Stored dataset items
>>
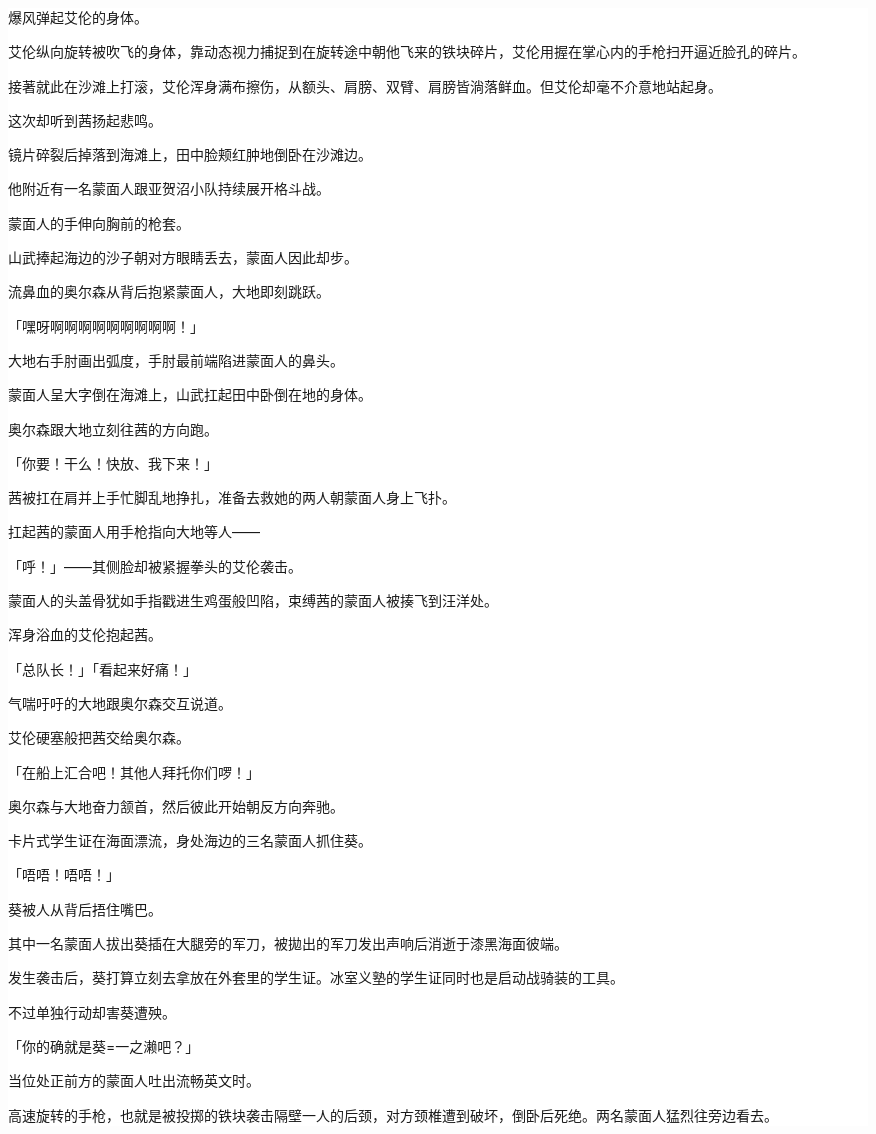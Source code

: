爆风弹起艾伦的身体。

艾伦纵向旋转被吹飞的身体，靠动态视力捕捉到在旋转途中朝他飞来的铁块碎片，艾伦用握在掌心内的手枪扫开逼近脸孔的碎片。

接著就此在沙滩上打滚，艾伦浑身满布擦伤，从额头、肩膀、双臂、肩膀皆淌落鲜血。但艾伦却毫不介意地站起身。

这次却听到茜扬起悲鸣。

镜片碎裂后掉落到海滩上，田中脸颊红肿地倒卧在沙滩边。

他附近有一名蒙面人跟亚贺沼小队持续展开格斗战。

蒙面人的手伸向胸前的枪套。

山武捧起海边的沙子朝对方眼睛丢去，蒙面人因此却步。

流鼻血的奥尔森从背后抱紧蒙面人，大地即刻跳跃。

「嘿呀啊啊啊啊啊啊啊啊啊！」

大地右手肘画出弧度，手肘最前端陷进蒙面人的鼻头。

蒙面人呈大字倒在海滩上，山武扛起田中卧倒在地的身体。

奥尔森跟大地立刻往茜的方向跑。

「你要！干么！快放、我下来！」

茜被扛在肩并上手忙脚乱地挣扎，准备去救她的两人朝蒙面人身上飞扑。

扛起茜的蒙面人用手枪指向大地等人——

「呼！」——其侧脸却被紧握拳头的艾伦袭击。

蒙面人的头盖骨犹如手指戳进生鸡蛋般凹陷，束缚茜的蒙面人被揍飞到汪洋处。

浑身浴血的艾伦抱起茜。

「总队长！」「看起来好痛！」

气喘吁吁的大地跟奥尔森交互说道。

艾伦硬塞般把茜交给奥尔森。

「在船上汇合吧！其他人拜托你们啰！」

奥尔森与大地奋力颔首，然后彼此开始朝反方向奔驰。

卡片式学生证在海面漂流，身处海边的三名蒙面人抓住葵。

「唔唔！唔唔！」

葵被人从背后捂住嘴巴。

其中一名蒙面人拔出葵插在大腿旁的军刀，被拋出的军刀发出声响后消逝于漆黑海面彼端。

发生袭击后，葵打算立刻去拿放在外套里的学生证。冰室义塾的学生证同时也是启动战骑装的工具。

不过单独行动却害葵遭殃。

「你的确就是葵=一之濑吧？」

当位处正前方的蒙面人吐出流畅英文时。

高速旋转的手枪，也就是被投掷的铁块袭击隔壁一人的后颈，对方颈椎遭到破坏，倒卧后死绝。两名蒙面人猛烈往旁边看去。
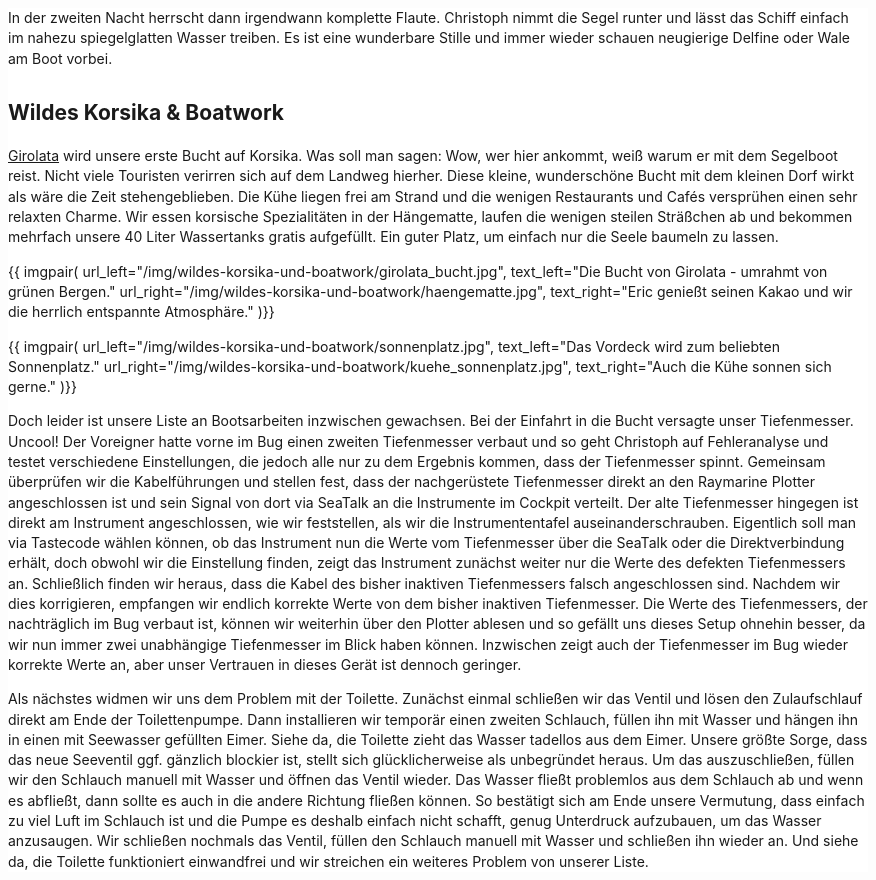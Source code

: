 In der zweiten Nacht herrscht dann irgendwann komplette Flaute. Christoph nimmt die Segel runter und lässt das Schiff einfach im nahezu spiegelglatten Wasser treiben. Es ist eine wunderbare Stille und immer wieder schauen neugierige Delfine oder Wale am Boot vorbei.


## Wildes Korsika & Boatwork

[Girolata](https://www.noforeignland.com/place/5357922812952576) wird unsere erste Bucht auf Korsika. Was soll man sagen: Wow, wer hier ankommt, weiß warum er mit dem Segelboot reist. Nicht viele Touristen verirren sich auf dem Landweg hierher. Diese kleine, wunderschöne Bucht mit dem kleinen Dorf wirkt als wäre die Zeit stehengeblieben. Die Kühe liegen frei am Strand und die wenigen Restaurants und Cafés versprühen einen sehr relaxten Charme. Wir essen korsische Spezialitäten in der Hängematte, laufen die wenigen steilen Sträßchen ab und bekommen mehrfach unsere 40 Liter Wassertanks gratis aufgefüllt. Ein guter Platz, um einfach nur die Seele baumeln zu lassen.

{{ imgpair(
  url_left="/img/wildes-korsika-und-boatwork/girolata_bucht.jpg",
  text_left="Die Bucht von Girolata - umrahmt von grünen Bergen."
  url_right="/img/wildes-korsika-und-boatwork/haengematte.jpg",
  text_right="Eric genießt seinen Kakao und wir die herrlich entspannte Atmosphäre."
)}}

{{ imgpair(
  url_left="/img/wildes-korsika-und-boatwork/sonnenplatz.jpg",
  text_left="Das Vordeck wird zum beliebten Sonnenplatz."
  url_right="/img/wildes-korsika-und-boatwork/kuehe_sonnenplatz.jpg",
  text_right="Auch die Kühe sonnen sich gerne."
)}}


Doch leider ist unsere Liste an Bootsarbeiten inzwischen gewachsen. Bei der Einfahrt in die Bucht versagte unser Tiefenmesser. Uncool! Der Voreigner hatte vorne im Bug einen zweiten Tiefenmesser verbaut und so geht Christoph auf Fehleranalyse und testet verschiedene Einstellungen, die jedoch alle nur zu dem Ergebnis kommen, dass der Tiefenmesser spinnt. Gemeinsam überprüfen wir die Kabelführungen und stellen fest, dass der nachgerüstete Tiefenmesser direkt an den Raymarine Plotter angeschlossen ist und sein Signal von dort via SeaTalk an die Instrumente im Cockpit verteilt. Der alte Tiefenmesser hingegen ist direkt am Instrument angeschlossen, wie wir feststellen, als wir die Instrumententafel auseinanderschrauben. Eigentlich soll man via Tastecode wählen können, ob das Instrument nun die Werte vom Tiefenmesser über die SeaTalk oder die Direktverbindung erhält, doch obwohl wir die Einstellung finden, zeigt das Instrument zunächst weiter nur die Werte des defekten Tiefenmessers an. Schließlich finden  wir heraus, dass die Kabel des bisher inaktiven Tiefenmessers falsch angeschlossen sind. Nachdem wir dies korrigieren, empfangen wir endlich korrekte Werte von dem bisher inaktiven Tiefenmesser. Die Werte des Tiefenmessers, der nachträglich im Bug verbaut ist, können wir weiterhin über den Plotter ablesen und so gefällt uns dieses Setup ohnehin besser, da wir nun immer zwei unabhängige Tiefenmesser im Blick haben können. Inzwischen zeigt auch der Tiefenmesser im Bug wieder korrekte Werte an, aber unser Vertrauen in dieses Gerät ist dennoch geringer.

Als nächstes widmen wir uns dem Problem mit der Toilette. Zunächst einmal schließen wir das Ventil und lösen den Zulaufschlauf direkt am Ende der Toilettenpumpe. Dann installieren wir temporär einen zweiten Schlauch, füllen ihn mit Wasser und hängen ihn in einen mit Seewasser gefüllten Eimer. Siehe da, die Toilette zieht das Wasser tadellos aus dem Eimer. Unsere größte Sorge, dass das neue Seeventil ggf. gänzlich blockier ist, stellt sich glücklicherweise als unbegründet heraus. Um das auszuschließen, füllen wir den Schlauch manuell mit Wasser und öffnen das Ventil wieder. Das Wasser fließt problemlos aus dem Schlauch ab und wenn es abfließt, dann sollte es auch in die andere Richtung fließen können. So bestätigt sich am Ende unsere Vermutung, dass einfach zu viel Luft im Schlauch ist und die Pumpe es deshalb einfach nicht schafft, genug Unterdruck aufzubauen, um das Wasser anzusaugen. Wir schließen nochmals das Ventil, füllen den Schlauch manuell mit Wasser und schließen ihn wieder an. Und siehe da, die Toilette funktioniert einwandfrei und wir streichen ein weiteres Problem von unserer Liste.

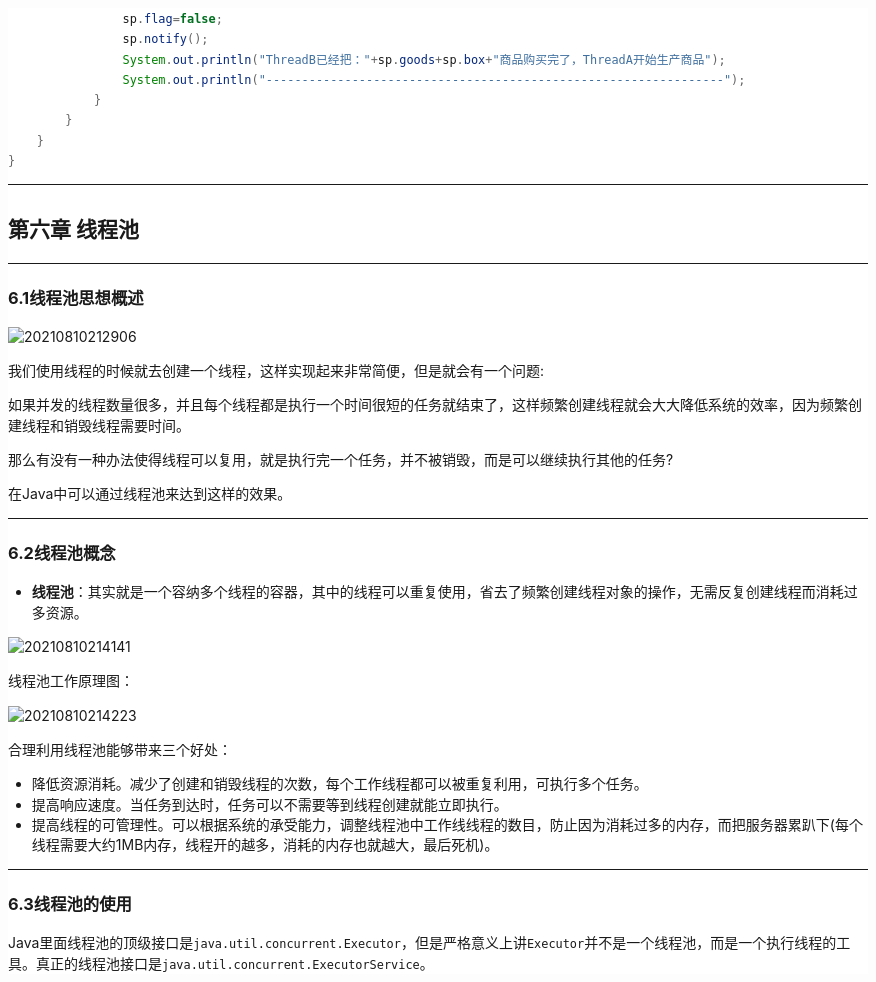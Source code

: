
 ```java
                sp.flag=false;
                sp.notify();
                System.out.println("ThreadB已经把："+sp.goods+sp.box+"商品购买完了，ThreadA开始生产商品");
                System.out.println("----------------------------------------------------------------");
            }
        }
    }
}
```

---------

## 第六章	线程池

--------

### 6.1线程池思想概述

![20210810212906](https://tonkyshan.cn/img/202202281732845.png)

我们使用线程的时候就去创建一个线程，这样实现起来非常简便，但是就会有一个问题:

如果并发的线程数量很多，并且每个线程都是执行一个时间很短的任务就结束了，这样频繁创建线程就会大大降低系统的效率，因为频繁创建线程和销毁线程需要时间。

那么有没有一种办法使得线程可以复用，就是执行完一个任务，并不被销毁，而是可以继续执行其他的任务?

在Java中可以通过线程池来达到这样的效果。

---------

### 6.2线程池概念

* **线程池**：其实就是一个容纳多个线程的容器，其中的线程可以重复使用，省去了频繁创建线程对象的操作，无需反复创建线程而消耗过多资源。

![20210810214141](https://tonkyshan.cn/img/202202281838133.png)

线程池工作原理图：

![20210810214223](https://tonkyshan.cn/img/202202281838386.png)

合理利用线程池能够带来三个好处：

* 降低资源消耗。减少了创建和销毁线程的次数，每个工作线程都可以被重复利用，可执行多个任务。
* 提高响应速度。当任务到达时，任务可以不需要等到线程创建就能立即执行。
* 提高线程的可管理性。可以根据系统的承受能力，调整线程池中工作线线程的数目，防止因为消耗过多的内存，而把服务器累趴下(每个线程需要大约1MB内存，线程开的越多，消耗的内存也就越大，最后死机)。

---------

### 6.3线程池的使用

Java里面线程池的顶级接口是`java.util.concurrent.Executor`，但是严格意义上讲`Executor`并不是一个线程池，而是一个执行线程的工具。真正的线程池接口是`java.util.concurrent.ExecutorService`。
<<
Although pictures appear among the entries, please set down only the lines from the one with "其中一名蒙面人拔出葵插在大腿旁的军刀，被拋出的军刀发出声响后消逝于漆黑海面彼端。" up to and including the one with "## Wildes Korsika & Boatwork", word for word.

其中一名蒙面人拔出葵插在大腿旁的军刀，被拋出的军刀发出声响后消逝于漆黑海面彼端。

发生袭击后，葵打算立刻去拿放在外套里的学生证。冰室义塾的学生证同时也是启动战骑装的工具。

不过单独行动却害葵遭殃。

「你的确就是葵=一之濑吧？」

当位处正前方的蒙面人吐出流畅英文时。

高速旋转的手枪，也就是被投掷的铁块袭击隔壁一人的后颈，对方颈椎遭到破坏，倒卧后死绝。两名蒙面人猛烈往旁边看去。
Source code

: In der zweiten Nacht herrscht dann irgendwann komplette Flaute. Christoph nimmt die Segel runter und lässt das Schiff einfach im nahezu spiegelglatten Wasser treiben. Es ist eine wunderbare Stille und immer wieder schauen neugierige Delfine oder Wale am Boot vorbei.


## Wildes Korsika & Boatwork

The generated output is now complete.